### Data extract
++++++++++++++++++++
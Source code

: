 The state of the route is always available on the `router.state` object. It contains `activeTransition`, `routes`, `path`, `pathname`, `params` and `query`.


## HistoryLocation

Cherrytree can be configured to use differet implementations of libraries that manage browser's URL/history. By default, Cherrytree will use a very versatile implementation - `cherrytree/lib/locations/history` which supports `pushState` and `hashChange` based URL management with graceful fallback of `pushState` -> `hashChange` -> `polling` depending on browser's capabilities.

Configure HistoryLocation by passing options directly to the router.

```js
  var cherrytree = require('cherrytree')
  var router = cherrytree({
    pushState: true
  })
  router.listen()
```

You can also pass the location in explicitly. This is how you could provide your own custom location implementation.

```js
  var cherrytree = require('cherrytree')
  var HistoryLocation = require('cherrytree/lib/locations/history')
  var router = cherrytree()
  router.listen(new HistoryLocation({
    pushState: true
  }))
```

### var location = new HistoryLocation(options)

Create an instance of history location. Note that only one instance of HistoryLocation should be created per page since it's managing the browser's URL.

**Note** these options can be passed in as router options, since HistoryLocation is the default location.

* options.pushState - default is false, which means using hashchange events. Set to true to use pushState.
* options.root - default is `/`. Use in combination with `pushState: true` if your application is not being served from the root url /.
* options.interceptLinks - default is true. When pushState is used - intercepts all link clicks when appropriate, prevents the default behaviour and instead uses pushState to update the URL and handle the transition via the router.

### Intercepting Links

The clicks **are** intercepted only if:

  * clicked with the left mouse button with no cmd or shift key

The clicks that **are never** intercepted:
++++++++++++++++++++
### Action item
All lines that hold the word "browser" should be copied from the data.

### Your response
Cherrytree can be configured to use differet implementations of libraries that manage browser's URL/history. By default, Cherrytree will use a very versatile implementation - `cherrytree/lib/locations/history` which supports `pushState` and `hashChange` based URL management with graceful fallback of `pushState` -> `hashChange` -> `polling` depending on browser's capabilities.
Create an instance of history location. Note that only one instance of HistoryLocation should be created per page since it's managing the browser's URL.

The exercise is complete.